The AG-UI (Agent-User Interaction) protocol is an open, lightweight, event-based protocol that addresses key challenges in agentic applications including streaming support for long-running agents, event-driven architecture for nondeterministic behavior, and protocol interoperability that complements MCP (tool/context) and A2A (agent-to-agent) protocols.
## Decision Drivers
- Need for streaming communication between agents and client applications
- Requirement for protocol interoperability with other AI frameworks
- Support for long-running, multi-turn conversation sessions
- Real-time UI updates for nondeterministic agent behavior
- Standardized approach to agent-to-UI communication
- Framework abstraction to protect consumers from protocol changes
## Considered Options
1. **Implement AG-UI event types as public API surface** - Expose AG-UI event models directly to consumers
2. **Use custom AIContent types for lifecycle events** - Create new content types (RunStartedContent, RunFinishedContent, RunErrorContent)
3. **Current approach** - Internal event types with framework-native abstractions
## Decision Outcome
Chosen option: "Current approach with internal event types and framework-native abstractions", because it:
- Protects consumers from protocol changes by keeping AG-UI events internal
- Maintains framework abstractions through conversion at boundaries
- Uses existing framework types (AgentResponseUpdate, ChatMessage) for public API
- Focuses on core text streaming functionality
- Leverages existing properties (ConversationId, ResponseId, ErrorContent) instead of custom types
- Provides bidirectional client and server support
### Implementation Details
**In Scope:**
1. **Client-side AG-UI consumption** (`Microsoft.Agents.AI.AGUI` package)
- `AGUIAgent` class for connecting to remote AG-UI servers
- `AGUIAgentThread` for managing conversation threads
- HTTP/SSE streaming support
- Event-to-framework type conversion
2. **Server-side AG-UI hosting** (`Microsoft.Agents.AI.Hosting.AGUI.AspNetCore` package)

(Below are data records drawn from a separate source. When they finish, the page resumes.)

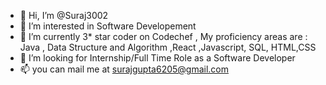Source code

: - 👋 Hi, I’m @Suraj3002
- 👀 I’m interested in Software Developement
- 🌱 I’m currently 3* star coder on Codechef , My proficiency areas are : Java , Data Structure and Algorithm ,React ,Javascript, SQL, HTML,CSS
- 💞️ I’m looking for Internship/Full Time Role as a Software Developer
- 📫 you can mail me at surajgupta6205@gmail.com

<!---
Suraj3002/Suraj3002 is a ✨ special ✨ repository because its `README.md` (this file) appears on your GitHub profile.
You can click the Preview link to take a look at your changes.
--->
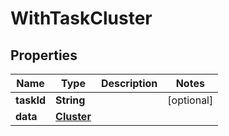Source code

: 

# WithTaskCluster


## Properties

Name | Type | Description | Notes
------------ | ------------- | ------------- | -------------
**taskId** | **String** |  |  [optional]
**data** | [**Cluster**](Cluster.md) |  | 



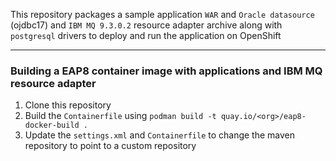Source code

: This repository packages a sample application `WAR` and `Oracle datasource` (ojdbc17) and `IBM MQ 9.3.0.2` resource adapter archive along with `postgresql` drivers to deploy and run the application on OpenShift

---
### Building a EAP8 container image with applications and IBM MQ resource adapter

1. Clone this repository
2. Build the `Containerfile` using `podman build -t quay.io/<org>/eap8-docker-build .`
3. Update the `settings.xml` and `Containerfile` to change the maven repository to point to a custom repository
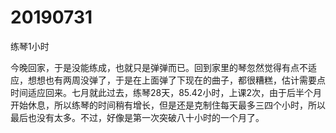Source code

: # 20190731

练琴1小时

今晚回家，于是没能练成，也就只是弹弹而已。回到家里的琴忽然觉得有点不适应，想想也有两周没弹了，于是在上面弹了下现在的曲子，都很糟糕，估计需要点时间适应回来。七月就此过去，练琴28天，85.42小时，上课2次，由于后半个月开始休息，所以练琴的时间稍有增长，但是还是克制住每天最多三四个小时，所以最后也没有太多。不过，好像是第一次突破八十小时的一个月了。
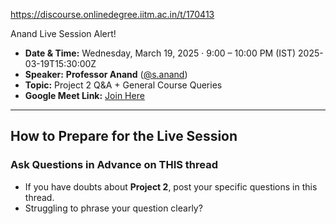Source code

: https://discourse.onlinedegree.iitm.ac.in/t/170413

Anand Live Session Alert!</h2>
<ul>
<li><strong> Date &amp; Time:</strong> Wednesday, March 19, 2025 · 9:00 – 10:00 PM (IST)  <span class="discourse-local-date" data-date="2025-03-19" data-email-preview="2025-03-19T15:30:00Z UTC" data-time="21:00:00" data-timezone="Asia/Calcutta">2025-03-19T15:30:00Z</span></li>
<li><strong> Speaker:</strong> <strong>Professor Anand</strong> (<a class="mention" href="/u/s.anand">@s.anand</a>)</li>
<li><strong> Topic:</strong> Project 2 Q&amp;A + General Course Queries</li>
<li><strong> Google Meet Link:</strong> <a href="https://meet.google.com/jdr-pquo-vza">Join Here</a></li>
</ul>
<hr/>
<h2><a class="anchor" href="#p-608305-how-to-prepare-for-the-live-session-3" name="p-608305-how-to-prepare-for-the-live-session-3"></a> How to Prepare for the Live Session</h2>
<h3><a class="anchor" href="#p-608305-h-1-ask-questions-in-advance-on-this-thread-4" name="p-608305-h-1-ask-questions-in-advance-on-this-thread-4"></a> Ask Questions in Advance  on THIS thread</h3>
<ul>
<li>If you have doubts about <strong>Project 2</strong>, post your specific questions in this thread.</li>
<li>Struggling to phrase your question clearly?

- `MapAGUIAgent` extension method for ASP.NET Core
- Server-Sent Events (SSE) response formatting
- Framework-to-event type conversion
- Agent factory pattern for per-request instantiation
3. **Text streaming events**
- Lifecycle events: `RunStarted`, `RunFinished`, `RunError`
- Text message events: `TextMessageStart`, `TextMessageContent`, `TextMessageEnd`
- Thread and run ID management via `ConversationId` and `ResponseId`
### Key Design Decisions
1. **Event Models as Internal Types** - AG-UI event types are internal with conversion via extension methods; public API uses the existing types in Microsoft.Extensions.AI as those are the abstractions people are familiar with
2. **No Custom Content Types** - Run lifecycle communicated through existing `ChatResponseUpdate` properties (`ConversationId`, `ResponseId`) and standard `ErrorContent` type
3. **Agent Factory Pattern** - `MapAGUIAgent` uses factory function `(messages) => AIAgent` to allow request-specific agent configuration supporting multi-tenancy
4. **Bidirectional Conversion Architecture** - Symmetric conversion logic in shared namespace compiled into both packages for server (`AgentResponseUpdate` → AG-UI events) and client (AG-UI events → `AgentResponseUpdate`)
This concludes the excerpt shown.